Hardware Trojan Detection in Implantable Medical Devices Using Adiabatic Computing

Abstract

In recent years, Hardware Trojans (HT)have become an increasing concern due to outsourcing the manufacturing of Implantable Medical Devices (IMDs). Power Analysis based Side-Channel Attack (SCA)is one of the main methods of detecting HT in IMDs. However, using SCA in detecting trojans is limited by the large process variation effects in IC technology which has reduced detection sensitivity of ultra-small trojans. Along with the safety of IMDs against HTs, the need for power management has also risen in parallel with the increasing complexity of IMDs.
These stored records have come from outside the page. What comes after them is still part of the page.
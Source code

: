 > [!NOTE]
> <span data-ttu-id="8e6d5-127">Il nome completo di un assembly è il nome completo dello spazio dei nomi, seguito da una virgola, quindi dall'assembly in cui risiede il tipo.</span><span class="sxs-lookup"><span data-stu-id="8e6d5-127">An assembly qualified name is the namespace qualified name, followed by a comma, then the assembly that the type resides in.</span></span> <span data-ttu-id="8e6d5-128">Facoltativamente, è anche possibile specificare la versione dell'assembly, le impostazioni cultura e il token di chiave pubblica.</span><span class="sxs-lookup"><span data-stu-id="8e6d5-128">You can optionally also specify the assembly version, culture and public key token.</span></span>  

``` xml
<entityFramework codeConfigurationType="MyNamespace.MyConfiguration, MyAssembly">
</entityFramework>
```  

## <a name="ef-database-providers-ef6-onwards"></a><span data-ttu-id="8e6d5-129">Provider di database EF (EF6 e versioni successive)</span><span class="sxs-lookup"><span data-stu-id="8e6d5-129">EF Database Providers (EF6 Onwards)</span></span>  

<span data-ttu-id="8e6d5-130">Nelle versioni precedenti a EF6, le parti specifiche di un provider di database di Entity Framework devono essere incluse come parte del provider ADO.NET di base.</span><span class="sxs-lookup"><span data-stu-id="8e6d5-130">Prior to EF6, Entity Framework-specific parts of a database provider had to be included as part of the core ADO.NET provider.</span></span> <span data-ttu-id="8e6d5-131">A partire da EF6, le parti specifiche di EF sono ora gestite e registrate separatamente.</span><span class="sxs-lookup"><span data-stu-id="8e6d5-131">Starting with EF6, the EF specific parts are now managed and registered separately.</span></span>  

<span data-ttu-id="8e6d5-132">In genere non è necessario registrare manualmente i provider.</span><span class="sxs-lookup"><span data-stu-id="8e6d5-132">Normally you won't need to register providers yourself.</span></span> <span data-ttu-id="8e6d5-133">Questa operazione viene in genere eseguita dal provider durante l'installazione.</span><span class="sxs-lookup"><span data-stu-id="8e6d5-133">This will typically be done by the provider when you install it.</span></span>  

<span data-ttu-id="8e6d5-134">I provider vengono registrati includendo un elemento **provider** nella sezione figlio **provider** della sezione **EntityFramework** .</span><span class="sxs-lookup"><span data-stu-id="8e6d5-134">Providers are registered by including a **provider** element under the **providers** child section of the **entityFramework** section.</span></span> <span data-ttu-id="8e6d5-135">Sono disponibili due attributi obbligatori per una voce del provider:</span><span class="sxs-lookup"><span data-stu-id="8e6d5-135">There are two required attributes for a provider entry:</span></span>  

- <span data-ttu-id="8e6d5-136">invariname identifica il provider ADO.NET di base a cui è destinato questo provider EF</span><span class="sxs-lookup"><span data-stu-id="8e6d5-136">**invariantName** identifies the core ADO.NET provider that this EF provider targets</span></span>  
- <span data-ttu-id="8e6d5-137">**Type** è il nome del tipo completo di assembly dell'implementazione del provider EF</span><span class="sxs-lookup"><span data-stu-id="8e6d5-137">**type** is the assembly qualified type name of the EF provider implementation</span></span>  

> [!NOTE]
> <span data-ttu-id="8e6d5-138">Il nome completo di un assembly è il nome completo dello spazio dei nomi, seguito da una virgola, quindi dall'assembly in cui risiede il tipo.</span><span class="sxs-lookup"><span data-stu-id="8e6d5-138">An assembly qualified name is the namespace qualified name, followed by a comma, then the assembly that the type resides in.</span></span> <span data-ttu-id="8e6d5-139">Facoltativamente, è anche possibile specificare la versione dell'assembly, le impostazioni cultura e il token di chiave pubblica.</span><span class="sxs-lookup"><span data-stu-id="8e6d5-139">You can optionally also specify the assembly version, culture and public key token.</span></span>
In this paper, we are analyzing the usefulness of Differential Power Analysis (DPA)resistant adiabatic logic gates to detect smaller trojans. DPA resistant adiabatic logic gates consume uniform power irrespective of input data transition and also consume lower power compared to conventional CMOS logic gates. When the HT is triggered in the DPA resistant circuits, the circuit will have non-uniform power consumption which will help us to easily identify HTs. In order to validate our proposed methodology, we have implemented a C17 and a carry save adder using a recently proposed DPA resistant adiabatic logic family called Energy-Efficient Secure Positive Feedback Adiabatic Logic Family (EE-SPFAL). Further, in order to calculate the true energy-efficiency of the EE-SPFAL logic, we have proposed a four phase Power Clock Generator (PCG)and integrated with the EE-SPFAL logic circuits. Simulations are performed in Cadence Spectre using 180nm CMOS technology. From our simulations, we have observed the non-uniform power consumption, during the activation of HT, in EE-SPFAL based C17 and carry save adder circuit. Further, EE-SPFAL based C17 and carry save adder along with its PCG consume 25.8% and 31.4% of less power as compared to the conventional CMOS based C17 and carry save adder respectively.